Stored data:
⟨

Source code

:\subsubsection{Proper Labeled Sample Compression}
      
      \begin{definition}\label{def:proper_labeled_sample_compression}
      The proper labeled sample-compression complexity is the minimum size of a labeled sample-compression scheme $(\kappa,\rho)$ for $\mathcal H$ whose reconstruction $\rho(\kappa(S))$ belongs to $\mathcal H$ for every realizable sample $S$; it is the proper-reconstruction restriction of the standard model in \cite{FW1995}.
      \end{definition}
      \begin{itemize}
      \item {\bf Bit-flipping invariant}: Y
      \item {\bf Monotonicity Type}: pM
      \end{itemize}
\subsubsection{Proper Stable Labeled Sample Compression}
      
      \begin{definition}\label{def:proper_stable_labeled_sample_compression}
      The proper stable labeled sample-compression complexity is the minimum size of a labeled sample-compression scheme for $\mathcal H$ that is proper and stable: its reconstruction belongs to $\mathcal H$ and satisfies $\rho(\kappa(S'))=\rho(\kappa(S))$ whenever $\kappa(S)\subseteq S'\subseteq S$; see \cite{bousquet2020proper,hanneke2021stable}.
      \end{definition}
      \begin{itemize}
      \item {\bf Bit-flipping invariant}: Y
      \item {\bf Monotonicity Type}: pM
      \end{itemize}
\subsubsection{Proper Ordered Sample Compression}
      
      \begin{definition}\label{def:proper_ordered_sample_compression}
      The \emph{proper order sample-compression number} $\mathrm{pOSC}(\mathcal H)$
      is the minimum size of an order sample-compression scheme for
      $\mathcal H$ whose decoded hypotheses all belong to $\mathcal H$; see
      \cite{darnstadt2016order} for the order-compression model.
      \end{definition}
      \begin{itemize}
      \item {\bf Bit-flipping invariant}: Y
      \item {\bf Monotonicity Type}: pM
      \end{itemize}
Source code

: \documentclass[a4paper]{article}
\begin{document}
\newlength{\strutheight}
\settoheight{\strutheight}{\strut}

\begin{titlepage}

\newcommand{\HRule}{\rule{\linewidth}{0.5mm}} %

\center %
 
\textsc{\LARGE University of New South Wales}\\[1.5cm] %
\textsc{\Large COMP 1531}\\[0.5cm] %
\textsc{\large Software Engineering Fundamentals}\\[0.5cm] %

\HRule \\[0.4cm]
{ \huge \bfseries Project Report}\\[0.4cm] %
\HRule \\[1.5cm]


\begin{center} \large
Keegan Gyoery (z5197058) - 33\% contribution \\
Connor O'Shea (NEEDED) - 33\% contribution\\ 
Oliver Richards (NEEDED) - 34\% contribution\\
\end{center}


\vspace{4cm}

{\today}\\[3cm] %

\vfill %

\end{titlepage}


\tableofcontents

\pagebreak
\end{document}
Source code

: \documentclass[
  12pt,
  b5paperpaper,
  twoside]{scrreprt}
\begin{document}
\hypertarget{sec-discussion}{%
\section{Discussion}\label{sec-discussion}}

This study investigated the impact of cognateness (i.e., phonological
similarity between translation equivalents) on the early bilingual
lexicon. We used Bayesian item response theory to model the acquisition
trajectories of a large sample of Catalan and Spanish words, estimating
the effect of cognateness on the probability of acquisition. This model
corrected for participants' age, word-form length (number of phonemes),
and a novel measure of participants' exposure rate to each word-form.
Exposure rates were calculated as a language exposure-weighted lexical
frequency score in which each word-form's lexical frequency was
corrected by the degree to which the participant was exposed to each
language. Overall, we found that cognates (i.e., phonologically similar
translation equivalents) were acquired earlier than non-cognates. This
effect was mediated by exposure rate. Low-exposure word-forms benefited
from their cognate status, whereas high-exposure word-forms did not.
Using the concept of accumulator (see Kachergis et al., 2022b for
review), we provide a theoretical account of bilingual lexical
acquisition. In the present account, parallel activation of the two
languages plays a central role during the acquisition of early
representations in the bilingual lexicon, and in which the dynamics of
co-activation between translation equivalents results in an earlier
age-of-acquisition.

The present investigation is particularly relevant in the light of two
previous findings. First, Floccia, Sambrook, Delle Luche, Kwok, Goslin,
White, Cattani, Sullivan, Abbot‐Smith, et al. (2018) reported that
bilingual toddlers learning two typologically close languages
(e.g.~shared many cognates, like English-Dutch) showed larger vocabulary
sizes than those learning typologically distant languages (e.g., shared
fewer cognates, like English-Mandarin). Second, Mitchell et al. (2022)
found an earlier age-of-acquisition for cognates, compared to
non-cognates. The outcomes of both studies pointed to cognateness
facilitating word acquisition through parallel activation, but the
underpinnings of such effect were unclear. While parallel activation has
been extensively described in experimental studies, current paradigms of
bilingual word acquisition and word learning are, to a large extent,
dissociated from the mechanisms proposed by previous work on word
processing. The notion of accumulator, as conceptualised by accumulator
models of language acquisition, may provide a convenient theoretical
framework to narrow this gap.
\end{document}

⟩

Answer with the number alone after tallying the lines of the entries above that contain the word "forms".

Problem solution:
2